Africa sees robust 2008 despite subprime-AfDB
| Thursday January 24, 2008 00:00
Bank President Donald Kaberuka told Reuters Asian demand for Africa's resources and better economic management by African governments had so far protected the continent's countries from the financial turbulence beyond its shores.'On first round effects there is no impact so far,' he said, referring to the performance of individual companies.
'My view on second round effects is also that African growth can remain robust in 2008, with expectations of 6.5 percent,' he said of the effects on national economies in general. The only multilateral development body specifically devoted to Africa, the AfDB lends commercially to Africa's richest nations and lends at concessionary rates to poor ones from its African Development Fund, financed largely by Western donors.Its shareholders include Africa's 53 nations and 24 non-African donor countries.

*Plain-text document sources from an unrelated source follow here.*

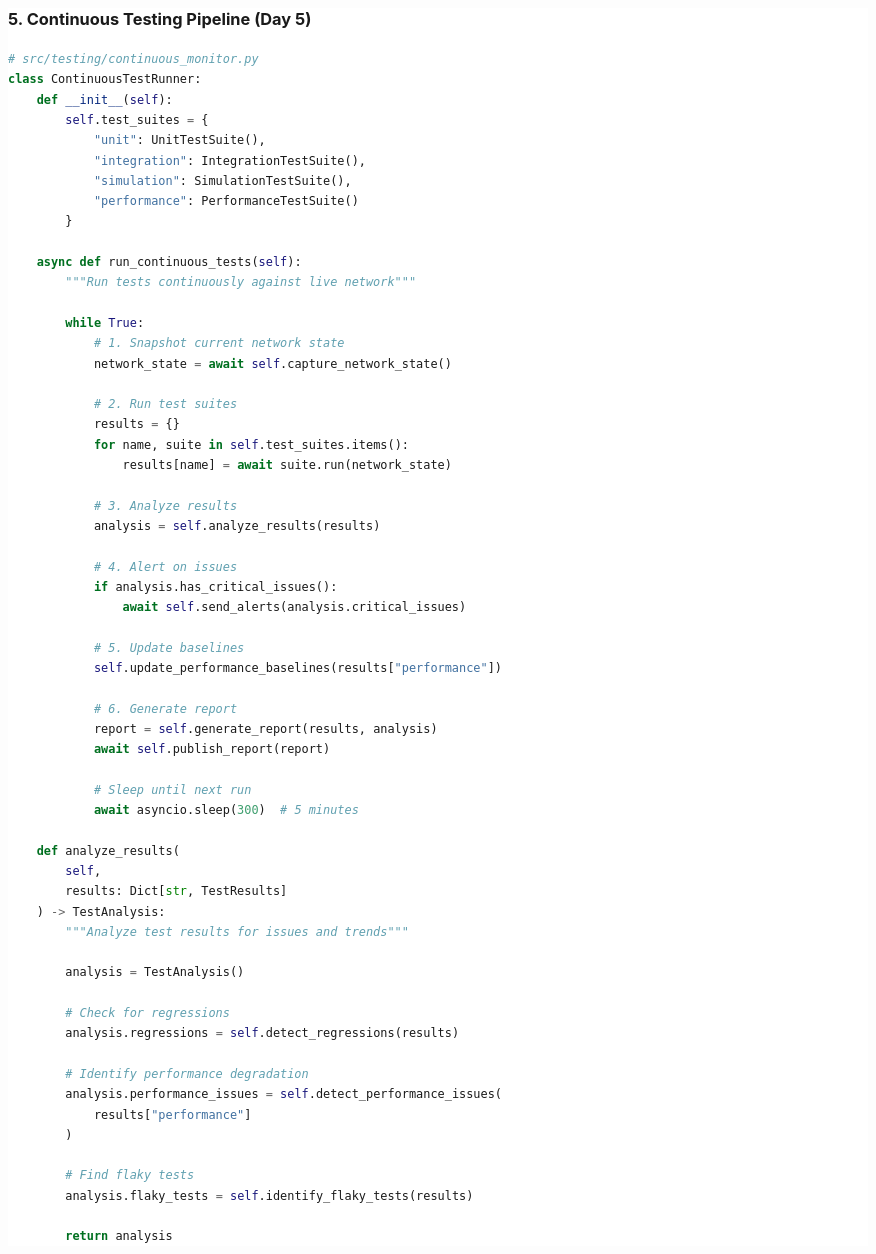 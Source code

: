 ### 5. Continuous Testing Pipeline (Day 5)
```python
# src/testing/continuous_monitor.py
class ContinuousTestRunner:
    def __init__(self):
        self.test_suites = {
            "unit": UnitTestSuite(),
            "integration": IntegrationTestSuite(),
            "simulation": SimulationTestSuite(),
            "performance": PerformanceTestSuite()
        }
        
    async def run_continuous_tests(self):
        """Run tests continuously against live network"""
        
        while True:
            # 1. Snapshot current network state
            network_state = await self.capture_network_state()
            
            # 2. Run test suites
            results = {}
            for name, suite in self.test_suites.items():
                results[name] = await suite.run(network_state)
            
            # 3. Analyze results
            analysis = self.analyze_results(results)
            
            # 4. Alert on issues
            if analysis.has_critical_issues():
                await self.send_alerts(analysis.critical_issues)
            
            # 5. Update baselines
            self.update_performance_baselines(results["performance"])
            
            # 6. Generate report
            report = self.generate_report(results, analysis)
            await self.publish_report(report)
            
            # Sleep until next run
            await asyncio.sleep(300)  # 5 minutes
    
    def analyze_results(
        self,
        results: Dict[str, TestResults]
    ) -> TestAnalysis:
        """Analyze test results for issues and trends"""
        
        analysis = TestAnalysis()
        
        # Check for regressions
        analysis.regressions = self.detect_regressions(results)
        
        # Identify performance degradation
        analysis.performance_issues = self.detect_performance_issues(
            results["performance"]
        )
        
        # Find flaky tests
        analysis.flaky_tests = self.identify_flaky_tests(results)
        
        return analysis
```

Economists say debt relief, a sharp rise in Asian purchases of commodities, improved governance and reforms to deepen and broaden African markets have helped double the continent's growth rate from the 2 to 3 percent of the late 1990s.
Kaberuka added: 'The subprime situation up to this point has not affected our capacity to keep the rate of growth this year where it is, because it is underpinned by fundamentals which have not changed, which is Chinese and Indian demand for African commodities and cumulative effects of macroeconomic reforms. 'Kaberuka was speaking on the eve of the launch of a report by independent advisors who advocate an expansion of the bank's mission to make it Africa's top development finance institution.
The AfDB is currently only the seventh largest provider of aid to Africa behind the World Bank, the European Union and big bilateral lenders like the United States and France.
Kaberuka said the bank was under pressure from shareholders to be more adventurous in its lending, and while it would certainly expand its loans to public-private joint ventures, its risk management would remain conservative.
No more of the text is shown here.